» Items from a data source
———

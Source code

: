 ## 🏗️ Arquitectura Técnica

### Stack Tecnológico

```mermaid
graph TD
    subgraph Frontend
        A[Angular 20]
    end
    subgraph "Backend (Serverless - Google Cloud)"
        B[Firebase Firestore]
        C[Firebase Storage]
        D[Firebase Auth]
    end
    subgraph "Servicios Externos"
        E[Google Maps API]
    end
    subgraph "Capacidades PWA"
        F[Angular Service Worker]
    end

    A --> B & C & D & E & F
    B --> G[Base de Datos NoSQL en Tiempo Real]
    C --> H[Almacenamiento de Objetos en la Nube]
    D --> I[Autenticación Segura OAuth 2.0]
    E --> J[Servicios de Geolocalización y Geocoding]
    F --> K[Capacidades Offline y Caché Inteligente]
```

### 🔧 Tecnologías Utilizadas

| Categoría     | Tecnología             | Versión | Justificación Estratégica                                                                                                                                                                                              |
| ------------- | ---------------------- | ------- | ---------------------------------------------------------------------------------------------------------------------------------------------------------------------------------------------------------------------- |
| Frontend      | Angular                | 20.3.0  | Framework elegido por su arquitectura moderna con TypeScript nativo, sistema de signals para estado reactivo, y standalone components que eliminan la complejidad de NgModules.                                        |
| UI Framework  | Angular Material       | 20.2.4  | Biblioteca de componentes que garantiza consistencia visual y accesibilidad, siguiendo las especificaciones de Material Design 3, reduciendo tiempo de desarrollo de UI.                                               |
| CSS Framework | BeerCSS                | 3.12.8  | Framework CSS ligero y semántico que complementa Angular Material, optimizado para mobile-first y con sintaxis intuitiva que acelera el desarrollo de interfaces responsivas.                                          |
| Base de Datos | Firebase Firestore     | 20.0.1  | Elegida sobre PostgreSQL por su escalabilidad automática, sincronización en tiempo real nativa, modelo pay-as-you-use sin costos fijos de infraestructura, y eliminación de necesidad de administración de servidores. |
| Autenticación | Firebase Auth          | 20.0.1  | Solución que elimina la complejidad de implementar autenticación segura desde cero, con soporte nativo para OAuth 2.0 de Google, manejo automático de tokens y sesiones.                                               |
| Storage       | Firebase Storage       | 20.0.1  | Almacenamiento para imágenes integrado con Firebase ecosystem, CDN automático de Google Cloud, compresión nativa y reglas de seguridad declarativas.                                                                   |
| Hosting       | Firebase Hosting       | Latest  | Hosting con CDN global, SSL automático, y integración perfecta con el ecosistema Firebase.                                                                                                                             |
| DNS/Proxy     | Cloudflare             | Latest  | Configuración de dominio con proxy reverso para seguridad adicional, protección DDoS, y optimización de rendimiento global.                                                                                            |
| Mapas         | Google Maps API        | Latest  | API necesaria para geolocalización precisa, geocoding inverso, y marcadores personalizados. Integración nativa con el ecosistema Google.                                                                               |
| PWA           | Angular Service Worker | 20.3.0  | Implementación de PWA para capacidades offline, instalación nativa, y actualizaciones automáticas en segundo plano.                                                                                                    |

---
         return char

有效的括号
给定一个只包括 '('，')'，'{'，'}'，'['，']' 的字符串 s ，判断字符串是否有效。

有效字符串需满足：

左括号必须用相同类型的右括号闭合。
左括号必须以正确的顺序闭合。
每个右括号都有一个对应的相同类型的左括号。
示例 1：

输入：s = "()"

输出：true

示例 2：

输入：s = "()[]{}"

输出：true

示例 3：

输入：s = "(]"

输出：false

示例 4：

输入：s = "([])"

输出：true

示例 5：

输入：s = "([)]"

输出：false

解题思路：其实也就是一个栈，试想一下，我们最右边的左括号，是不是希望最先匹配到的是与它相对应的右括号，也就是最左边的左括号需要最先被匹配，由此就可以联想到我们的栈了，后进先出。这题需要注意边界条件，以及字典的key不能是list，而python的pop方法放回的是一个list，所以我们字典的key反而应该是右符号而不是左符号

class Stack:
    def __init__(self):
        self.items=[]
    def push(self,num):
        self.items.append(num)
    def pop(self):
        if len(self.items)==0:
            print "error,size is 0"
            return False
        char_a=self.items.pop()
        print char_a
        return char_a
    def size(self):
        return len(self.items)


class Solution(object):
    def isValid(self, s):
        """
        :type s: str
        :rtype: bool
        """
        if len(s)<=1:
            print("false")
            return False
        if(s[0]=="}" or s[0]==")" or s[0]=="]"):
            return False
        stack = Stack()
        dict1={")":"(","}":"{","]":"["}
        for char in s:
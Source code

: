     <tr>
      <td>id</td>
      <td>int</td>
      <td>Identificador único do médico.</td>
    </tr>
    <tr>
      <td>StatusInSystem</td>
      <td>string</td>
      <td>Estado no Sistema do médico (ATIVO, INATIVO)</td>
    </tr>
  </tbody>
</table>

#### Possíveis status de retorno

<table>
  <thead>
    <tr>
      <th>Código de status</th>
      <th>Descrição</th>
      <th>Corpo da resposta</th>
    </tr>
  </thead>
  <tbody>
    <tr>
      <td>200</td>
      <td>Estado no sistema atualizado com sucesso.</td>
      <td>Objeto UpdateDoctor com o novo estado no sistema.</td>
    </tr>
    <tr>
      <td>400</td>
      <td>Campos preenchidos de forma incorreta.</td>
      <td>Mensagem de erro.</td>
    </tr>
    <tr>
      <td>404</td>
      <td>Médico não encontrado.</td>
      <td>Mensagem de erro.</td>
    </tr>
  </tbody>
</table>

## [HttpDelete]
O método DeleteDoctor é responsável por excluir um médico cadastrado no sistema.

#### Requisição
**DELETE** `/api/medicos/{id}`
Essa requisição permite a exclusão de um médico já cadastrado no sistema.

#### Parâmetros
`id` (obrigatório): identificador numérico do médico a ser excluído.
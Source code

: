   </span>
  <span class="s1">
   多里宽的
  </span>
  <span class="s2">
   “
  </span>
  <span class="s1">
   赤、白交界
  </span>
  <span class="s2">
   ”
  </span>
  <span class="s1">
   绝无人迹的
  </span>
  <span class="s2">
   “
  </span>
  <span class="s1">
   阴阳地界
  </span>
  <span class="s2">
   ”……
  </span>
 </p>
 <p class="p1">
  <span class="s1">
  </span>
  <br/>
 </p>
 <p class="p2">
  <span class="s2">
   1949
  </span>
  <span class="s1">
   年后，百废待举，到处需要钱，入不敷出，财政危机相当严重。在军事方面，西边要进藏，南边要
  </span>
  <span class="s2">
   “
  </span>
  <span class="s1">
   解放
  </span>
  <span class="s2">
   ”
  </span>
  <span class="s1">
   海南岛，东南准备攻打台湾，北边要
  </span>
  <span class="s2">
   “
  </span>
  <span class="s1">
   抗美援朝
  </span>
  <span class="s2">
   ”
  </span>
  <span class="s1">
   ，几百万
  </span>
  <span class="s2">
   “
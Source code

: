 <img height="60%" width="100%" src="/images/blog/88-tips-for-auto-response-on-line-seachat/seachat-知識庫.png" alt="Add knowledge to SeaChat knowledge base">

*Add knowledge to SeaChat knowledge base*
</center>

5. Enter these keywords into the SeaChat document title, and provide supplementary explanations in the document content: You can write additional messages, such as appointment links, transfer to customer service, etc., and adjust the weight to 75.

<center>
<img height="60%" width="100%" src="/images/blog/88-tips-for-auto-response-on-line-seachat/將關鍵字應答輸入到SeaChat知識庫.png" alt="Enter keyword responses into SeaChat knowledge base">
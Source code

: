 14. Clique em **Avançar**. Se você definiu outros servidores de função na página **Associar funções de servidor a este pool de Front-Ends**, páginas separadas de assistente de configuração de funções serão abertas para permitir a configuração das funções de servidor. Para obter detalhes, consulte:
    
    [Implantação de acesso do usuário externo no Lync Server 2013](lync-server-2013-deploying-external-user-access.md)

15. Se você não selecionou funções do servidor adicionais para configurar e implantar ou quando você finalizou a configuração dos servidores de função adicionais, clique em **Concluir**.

———

» WHAT YOU HAVE TO DO
Every record, start to finish: reproduce it word for word.

» REPLY TO THE TASK
Source code

: ## 🏗️ Arquitectura Técnica

### Stack Tecnológico

```mermaid
graph TD
    subgraph Frontend
        A[Angular 20]
    end
    subgraph "Backend (Serverless - Google Cloud)"
        B[Firebase Firestore]
        C[Firebase Storage]
        D[Firebase Auth]
    end
    subgraph "Servicios Externos"
        E[Google Maps API]
    end
    subgraph "Capacidades PWA"
        F[Angular Service Worker]
    end

    A --> B & C & D & E & F
    B --> G[Base de Datos NoSQL en Tiempo Real]
    C --> H[Almacenamiento de Objetos en la Nube]
    D --> I[Autenticación Segura OAuth 2.0]
    E --> J[Servicios de Geolocalización y Geocoding]
    F --> K[Capacidades Offline y Caché Inteligente]
```

### 🔧 Tecnologías Utilizadas

| Categoría     | Tecnología             | Versión | Justificación Estratégica                                                                                                                                                                                              |
| ------------- | ---------------------- | ------- | ---------------------------------------------------------------------------------------------------------------------------------------------------------------------------------------------------------------------- |
| Frontend      | Angular                | 20.3.0  | Framework elegido por su arquitectura moderna con TypeScript nativo, sistema de signals para estado reactivo, y standalone components que eliminan la complejidad de NgModules.                                        |
| UI Framework  | Angular Material       | 20.2.4  | Biblioteca de componentes que garantiza consistencia visual y accesibilidad, siguiendo las especificaciones de Material Design 3, reduciendo tiempo de desarrollo de UI.                                               |
| CSS Framework | BeerCSS                | 3.12.8  | Framework CSS ligero y semántico que complementa Angular Material, optimizado para mobile-first y con sintaxis intuitiva que acelera el desarrollo de interfaces responsivas.                                          |
| Base de Datos | Firebase Firestore     | 20.0.1  | Elegida sobre PostgreSQL por su escalabilidad automática, sincronización en tiempo real nativa, modelo pay-as-you-use sin costos fijos de infraestructura, y eliminación de necesidad de administración de servidores. |
| Autenticación | Firebase Auth          | 20.0.1  | Solución que elimina la complejidad de implementar autenticación segura desde cero, con soporte nativo para OAuth 2.0 de Google, manejo automático de tokens y sesiones.                                               |
| Storage       | Firebase Storage       | 20.0.1  | Almacenamiento para imágenes integrado con Firebase ecosystem, CDN automático de Google Cloud, compresión nativa y reglas de seguridad declarativas.                                                                   |
| Hosting       | Firebase Hosting       | Latest  | Hosting con CDN global, SSL automático, y integración perfecta con el ecosistema Firebase.                                                                                                                             |
| DNS/Proxy     | Cloudflare             | Latest  | Configuración de dominio con proxy reverso para seguridad adicional, protección DDoS, y optimización de rendimiento global.                                                                                            |
| Mapas         | Google Maps API        | Latest  | API necesaria para geolocalización precisa, geocoding inverso, y marcadores personalizados. Integración nativa con el ecosistema Google.                                                                               |
| PWA           | Angular Service Worker | 20.3.0  | Implementación de PWA para capacidades offline, instalación nativa, y actualizaciones automáticas en segundo plano.                                                                                                    |

---
         return char

有效的括号
给定一个只包括 '('，')'，'{'，'}'，'['，']' 的字符串 s ，判断字符串是否有效。

有效字符串需满足：

左括号必须用相同类型的右括号闭合。
左括号必须以正确的顺序闭合。
每个右括号都有一个对应的相同类型的左括号。
示例 1：

输入：s = "()"

输出：true

示例 2：

输入：s = "()[]{}"

输出：true

示例 3：

输入：s = "(]"

输出：false

示例 4：

输入：s = "([])"

输出：true

示例 5：

输入：s = "([)]"

输出：false

解题思路：其实也就是一个栈，试想一下，我们最右边的左括号，是不是希望最先匹配到的是与它相对应的右括号，也就是最左边的左括号需要最先被匹配，由此就可以联想到我们的栈了，后进先出。这题需要注意边界条件，以及字典的key不能是list，而python的pop方法放回的是一个list，所以我们字典的key反而应该是右符号而不是左符号

class Stack:
    def __init__(self):
        self.items=[]
    def push(self,num):
        self.items.append(num)
    def pop(self):
        if len(self.items)==0:
            print "error,size is 0"
            return False
        char_a=self.items.pop()
        print char_a
        return char_a
    def size(self):
        return len(self.items)


class Solution(object):
    def isValid(self, s):
        """
        :type s: str
        :rtype: bool
        """
        if len(s)<=1:
            print("false")
            return False
        if(s[0]=="}" or s[0]==")" or s[0]=="]"):
            return False
        stack = Stack()
        dict1={")":"(","}":"{","]":"["}
        for char in s:
Source code

:     <tr>
      <td>id</td>
      <td>int</td>
      <td>Identificador único do médico.</td>
    </tr>
    <tr>
      <td>StatusInSystem</td>
      <td>string</td>
      <td>Estado no Sistema do médico (ATIVO, INATIVO)</td>
    </tr>
  </tbody>
</table>

#### Possíveis status de retorno

<table>
  <thead>
    <tr>
      <th>Código de status</th>
      <th>Descrição</th>
      <th>Corpo da resposta</th>
    </tr>
  </thead>
  <tbody>
    <tr>
      <td>200</td>
      <td>Estado no sistema atualizado com sucesso.</td>
      <td>Objeto UpdateDoctor com o novo estado no sistema.</td>
    </tr>
    <tr>
      <td>400</td>
      <td>Campos preenchidos de forma incorreta.</td>
      <td>Mensagem de erro.</td>
    </tr>
    <tr>
      <td>404</td>
      <td>Médico não encontrado.</td>
      <td>Mensagem de erro.</td>
    </tr>
  </tbody>
</table>

## [HttpDelete]
O método DeleteDoctor é responsável por excluir um médico cadastrado no sistema.

#### Requisição
**DELETE** `/api/medicos/{id}`
Essa requisição permite a exclusão de um médico já cadastrado no sistema.

#### Parâmetros
`id` (obrigatório): identificador numérico do médico a ser excluído.
Source code

:   </span>
  <span class="s1">
   多里宽的
  </span>
  <span class="s2">
   “
  </span>
  <span class="s1">
   赤、白交界
  </span>
  <span class="s2">
   ”
  </span>
  <span class="s1">
   绝无人迹的
  </span>
  <span class="s2">
   “
  </span>
  <span class="s1">
   阴阳地界
  </span>
  <span class="s2">
   ”……
  </span>
 </p>
 <p class="p1">
  <span class="s1">
  </span>
  <br/>
 </p>
 <p class="p2">
  <span class="s2">
   1949
  </span>
  <span class="s1">
   年后，百废待举，到处需要钱，入不敷出，财政危机相当严重。在军事方面，西边要进藏，南边要
  </span>
  <span class="s2">
   “
  </span>
  <span class="s1">
   解放
  </span>
  <span class="s2">
   ”
  </span>
  <span class="s1">
   海南岛，东南准备攻打台湾，北边要
  </span>
  <span class="s2">
   “
  </span>
  <span class="s1">
   抗美援朝
  </span>
  <span class="s2">
   ”
  </span>
  <span class="s1">
   ，几百万
  </span>
  <span class="s2">
   “
Source code

: <img height="60%" width="100%" src="/images/blog/88-tips-for-auto-response-on-line-seachat/seachat-知識庫.png" alt="Add knowledge to SeaChat knowledge base">

*Add knowledge to SeaChat knowledge base*
</center>

5. Enter these keywords into the SeaChat document title, and provide supplementary explanations in the document content: You can write additional messages, such as appointment links, transfer to customer service, etc., and adjust the weight to 75.

<center>
<img height="60%" width="100%" src="/images/blog/88-tips-for-auto-response-on-line-seachat/將關鍵字應答輸入到SeaChat知識庫.png" alt="Enter keyword responses into SeaChat knowledge base">
Source code

: 14. Clique em **Avançar**. Se você definiu outros servidores de função na página **Associar funções de servidor a este pool de Front-Ends**, páginas separadas de assistente de configuração de funções serão abertas para permitir a configuração das funções de servidor. Para obter detalhes, consulte:
    
    [Implantação de acesso do usuário externo no Lync Server 2013](lync-server-2013-deploying-external-user-access.md)

15. Se você não selecionou funções do servidor adicionais para configurar e implantar ou quando você finalizou a configuração dos servidores de função adicionais, clique em **Concluir**.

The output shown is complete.